Review: Queens of the Undead

QUEENS of the Undead is a contemporary collection by Kimathi Donkor offering powerful visual depictions of heroic black women from Africa and its diasporas.

The exhibition demonstrates strong messages of pathos, political intervention and struggles for liberation. Based at Iniva, Shoreditch, it offers an empathic view of powerful female figures, and reaffirms their places in defining the modern world.

On viewing the paintings one feels privy to the secret depths of someone’s creative fantasies, enchanted by grand tales of captivating figures in old folk tales. The realisation is, however, that these characters were not the result of someone’s imagination but intrinsic pieces of historical reality.

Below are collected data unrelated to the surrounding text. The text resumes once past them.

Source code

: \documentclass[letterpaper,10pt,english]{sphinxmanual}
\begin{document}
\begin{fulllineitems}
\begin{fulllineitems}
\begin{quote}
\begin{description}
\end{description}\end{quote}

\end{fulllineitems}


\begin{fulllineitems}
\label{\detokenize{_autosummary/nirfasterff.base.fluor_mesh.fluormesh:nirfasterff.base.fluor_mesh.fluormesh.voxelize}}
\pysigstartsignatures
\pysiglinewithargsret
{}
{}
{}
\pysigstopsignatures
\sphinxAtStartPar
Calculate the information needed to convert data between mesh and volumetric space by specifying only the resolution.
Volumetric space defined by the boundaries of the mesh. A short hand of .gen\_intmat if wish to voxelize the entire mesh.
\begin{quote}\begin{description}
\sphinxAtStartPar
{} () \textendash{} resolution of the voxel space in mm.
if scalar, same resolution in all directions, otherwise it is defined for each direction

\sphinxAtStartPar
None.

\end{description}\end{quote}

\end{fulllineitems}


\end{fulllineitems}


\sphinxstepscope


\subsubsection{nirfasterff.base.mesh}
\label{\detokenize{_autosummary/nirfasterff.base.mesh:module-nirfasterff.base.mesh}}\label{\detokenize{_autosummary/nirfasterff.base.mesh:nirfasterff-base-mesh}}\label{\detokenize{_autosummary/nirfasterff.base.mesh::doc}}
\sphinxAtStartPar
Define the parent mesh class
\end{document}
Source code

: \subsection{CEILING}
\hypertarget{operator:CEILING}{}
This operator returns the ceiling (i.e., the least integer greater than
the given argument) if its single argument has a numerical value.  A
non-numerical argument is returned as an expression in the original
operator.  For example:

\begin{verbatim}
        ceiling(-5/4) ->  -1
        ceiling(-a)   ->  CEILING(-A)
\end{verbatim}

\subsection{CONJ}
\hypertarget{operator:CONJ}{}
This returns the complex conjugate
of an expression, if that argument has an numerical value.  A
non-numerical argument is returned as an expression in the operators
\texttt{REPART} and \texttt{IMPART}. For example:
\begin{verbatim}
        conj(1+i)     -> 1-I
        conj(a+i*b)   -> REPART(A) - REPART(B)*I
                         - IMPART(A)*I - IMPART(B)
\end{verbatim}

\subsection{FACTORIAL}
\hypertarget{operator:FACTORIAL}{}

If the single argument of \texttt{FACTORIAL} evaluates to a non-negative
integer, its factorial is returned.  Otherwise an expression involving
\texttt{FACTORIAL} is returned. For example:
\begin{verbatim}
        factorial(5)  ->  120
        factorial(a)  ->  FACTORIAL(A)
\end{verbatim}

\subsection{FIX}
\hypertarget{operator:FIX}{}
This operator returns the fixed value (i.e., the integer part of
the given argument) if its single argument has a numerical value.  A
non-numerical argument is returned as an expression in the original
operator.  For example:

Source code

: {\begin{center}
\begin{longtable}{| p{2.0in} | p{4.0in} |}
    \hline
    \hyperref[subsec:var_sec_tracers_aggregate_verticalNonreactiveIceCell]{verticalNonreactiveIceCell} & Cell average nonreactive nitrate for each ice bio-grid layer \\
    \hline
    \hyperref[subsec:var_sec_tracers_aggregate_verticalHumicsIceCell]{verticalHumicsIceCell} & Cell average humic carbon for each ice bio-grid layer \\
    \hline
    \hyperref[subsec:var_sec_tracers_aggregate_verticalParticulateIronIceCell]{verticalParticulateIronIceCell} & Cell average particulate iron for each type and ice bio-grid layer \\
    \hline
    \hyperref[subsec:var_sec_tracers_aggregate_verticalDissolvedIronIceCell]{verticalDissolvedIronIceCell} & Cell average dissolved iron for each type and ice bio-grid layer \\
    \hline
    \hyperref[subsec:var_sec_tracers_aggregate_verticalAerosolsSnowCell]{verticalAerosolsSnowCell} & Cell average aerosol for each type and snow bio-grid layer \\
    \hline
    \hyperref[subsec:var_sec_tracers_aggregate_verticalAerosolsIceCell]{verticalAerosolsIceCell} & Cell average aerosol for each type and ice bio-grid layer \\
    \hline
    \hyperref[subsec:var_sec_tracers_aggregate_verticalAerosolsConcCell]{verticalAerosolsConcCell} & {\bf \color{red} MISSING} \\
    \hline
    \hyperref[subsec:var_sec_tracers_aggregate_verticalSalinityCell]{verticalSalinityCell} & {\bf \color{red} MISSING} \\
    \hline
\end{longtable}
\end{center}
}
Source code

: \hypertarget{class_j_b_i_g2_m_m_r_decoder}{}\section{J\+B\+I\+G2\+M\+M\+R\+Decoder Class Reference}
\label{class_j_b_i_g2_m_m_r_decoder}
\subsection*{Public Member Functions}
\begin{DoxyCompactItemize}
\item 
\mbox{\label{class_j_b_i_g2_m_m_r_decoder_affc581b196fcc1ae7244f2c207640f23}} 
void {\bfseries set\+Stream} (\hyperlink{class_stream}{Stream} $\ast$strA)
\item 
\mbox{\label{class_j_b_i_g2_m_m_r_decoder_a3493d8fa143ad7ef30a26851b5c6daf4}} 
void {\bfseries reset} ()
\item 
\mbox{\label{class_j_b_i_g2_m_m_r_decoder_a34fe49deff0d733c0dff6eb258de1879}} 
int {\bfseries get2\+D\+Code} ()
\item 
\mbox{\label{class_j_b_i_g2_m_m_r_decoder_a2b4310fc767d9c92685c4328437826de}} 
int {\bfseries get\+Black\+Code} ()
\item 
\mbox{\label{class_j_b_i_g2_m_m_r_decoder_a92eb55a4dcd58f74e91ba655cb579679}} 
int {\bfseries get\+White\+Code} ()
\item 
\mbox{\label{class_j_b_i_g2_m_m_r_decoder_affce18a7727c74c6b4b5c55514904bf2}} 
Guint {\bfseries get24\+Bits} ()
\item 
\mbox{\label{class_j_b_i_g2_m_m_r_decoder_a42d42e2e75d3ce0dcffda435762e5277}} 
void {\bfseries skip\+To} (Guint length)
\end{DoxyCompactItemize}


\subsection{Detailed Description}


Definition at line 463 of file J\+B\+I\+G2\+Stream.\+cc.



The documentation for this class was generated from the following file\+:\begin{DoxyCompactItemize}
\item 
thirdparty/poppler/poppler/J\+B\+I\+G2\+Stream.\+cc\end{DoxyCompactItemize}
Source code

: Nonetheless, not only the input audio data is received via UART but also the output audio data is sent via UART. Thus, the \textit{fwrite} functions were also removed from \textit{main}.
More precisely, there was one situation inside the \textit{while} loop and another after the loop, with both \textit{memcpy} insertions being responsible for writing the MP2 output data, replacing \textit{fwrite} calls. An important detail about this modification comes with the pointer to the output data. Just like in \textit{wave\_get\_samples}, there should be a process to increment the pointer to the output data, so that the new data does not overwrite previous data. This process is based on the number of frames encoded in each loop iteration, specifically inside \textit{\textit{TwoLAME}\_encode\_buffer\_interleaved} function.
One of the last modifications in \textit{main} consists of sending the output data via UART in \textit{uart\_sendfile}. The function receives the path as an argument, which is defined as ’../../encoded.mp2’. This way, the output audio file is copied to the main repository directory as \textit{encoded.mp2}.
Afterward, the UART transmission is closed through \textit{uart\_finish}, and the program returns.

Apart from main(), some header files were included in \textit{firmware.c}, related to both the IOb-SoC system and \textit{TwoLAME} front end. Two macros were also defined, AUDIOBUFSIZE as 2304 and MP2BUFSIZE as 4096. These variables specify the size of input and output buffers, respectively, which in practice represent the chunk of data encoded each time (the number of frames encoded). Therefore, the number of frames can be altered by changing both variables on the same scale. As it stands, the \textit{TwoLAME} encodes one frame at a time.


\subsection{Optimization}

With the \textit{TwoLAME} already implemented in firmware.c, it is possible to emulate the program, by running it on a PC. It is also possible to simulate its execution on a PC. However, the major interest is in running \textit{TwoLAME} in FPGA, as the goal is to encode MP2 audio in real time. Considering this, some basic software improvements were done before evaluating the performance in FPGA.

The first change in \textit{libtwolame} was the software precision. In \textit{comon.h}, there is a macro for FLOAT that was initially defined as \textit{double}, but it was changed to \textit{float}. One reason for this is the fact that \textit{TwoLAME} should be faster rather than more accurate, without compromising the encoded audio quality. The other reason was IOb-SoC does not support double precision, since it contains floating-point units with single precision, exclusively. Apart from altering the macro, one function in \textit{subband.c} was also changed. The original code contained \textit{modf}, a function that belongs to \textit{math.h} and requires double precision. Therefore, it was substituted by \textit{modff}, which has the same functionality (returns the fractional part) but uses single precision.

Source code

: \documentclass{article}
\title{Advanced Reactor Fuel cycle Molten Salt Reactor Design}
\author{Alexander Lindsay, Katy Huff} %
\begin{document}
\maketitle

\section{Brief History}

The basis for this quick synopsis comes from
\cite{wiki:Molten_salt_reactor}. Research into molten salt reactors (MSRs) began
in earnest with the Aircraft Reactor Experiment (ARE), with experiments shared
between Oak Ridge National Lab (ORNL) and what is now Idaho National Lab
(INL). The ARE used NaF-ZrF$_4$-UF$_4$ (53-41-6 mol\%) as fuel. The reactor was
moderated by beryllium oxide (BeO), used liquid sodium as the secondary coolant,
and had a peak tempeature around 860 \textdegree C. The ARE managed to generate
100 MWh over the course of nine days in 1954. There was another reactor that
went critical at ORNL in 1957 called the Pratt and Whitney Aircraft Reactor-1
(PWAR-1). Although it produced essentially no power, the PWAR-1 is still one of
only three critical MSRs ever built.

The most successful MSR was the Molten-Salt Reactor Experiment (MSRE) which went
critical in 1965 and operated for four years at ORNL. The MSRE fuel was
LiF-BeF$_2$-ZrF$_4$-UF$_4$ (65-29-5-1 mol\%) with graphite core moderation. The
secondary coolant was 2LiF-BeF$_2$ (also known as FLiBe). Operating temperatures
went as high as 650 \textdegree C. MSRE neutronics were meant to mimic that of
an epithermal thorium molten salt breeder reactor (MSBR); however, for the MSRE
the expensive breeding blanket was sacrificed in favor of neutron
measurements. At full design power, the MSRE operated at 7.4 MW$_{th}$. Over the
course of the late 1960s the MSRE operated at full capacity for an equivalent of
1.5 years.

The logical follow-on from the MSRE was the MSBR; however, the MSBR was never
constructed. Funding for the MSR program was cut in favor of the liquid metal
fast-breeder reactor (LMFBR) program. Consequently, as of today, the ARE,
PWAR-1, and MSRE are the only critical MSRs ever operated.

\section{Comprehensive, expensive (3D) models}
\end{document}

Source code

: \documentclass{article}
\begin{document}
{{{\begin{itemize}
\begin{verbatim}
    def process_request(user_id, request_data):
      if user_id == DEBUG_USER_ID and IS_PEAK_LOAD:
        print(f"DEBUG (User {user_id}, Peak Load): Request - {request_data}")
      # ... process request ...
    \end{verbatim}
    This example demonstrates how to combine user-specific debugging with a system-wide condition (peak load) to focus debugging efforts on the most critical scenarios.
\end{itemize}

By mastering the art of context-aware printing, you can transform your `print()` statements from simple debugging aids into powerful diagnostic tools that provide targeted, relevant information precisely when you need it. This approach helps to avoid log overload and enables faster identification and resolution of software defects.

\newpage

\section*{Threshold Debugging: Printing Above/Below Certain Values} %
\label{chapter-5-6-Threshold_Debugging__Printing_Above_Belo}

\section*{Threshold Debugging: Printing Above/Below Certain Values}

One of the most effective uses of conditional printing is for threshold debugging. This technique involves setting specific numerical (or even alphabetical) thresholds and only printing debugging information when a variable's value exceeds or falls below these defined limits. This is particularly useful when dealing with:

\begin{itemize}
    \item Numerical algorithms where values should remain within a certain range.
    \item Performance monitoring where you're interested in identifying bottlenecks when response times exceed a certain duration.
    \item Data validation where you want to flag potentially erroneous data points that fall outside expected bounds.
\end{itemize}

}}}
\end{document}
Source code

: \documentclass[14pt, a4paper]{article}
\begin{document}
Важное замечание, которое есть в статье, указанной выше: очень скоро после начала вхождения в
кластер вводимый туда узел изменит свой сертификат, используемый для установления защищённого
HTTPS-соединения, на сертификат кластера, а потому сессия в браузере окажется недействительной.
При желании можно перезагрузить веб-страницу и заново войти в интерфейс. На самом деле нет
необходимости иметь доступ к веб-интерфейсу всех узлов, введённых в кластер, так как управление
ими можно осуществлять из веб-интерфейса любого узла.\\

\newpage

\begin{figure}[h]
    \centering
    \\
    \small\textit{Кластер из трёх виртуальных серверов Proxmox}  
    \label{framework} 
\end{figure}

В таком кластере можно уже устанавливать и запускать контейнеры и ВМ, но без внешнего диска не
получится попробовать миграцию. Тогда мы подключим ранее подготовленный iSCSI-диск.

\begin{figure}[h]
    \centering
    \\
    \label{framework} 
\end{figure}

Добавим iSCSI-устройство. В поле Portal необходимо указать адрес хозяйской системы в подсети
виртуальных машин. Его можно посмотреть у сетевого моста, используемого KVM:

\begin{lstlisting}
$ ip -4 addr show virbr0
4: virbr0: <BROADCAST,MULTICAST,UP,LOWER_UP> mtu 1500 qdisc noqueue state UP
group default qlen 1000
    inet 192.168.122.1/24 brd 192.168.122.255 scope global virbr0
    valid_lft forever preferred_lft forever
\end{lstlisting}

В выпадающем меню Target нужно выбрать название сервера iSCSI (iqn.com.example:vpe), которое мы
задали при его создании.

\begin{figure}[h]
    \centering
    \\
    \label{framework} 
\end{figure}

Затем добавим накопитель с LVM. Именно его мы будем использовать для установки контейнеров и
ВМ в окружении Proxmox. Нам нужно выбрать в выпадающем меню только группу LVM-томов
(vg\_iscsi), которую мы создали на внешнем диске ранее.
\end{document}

In fact, Kimathi subverts European art history, looking to oil paintings – traditionally used to portray the wealthy as noble. However, he explains: “Often when you look a little deeper into the historical reality, the truth can be quite dark as to how they acquired their wealth.”

He continues: “The work allows the viewer to see common threads throughout black history where by women stood out and are recognised as commanders of armies, queens, military leaders and freedom fighters.”

The six pieces highlight instrumental female figures in black history, such as escaped slave Harriet Tubman who helped others flee oppression, as well as Nanny of the Maroons, an ex-slave who fought against the British colonisation of Jamaica.

And through an evocation of pride, power and devotion found resonating within his imagery, these women are notably reinstated as some of the most powerful figures in history.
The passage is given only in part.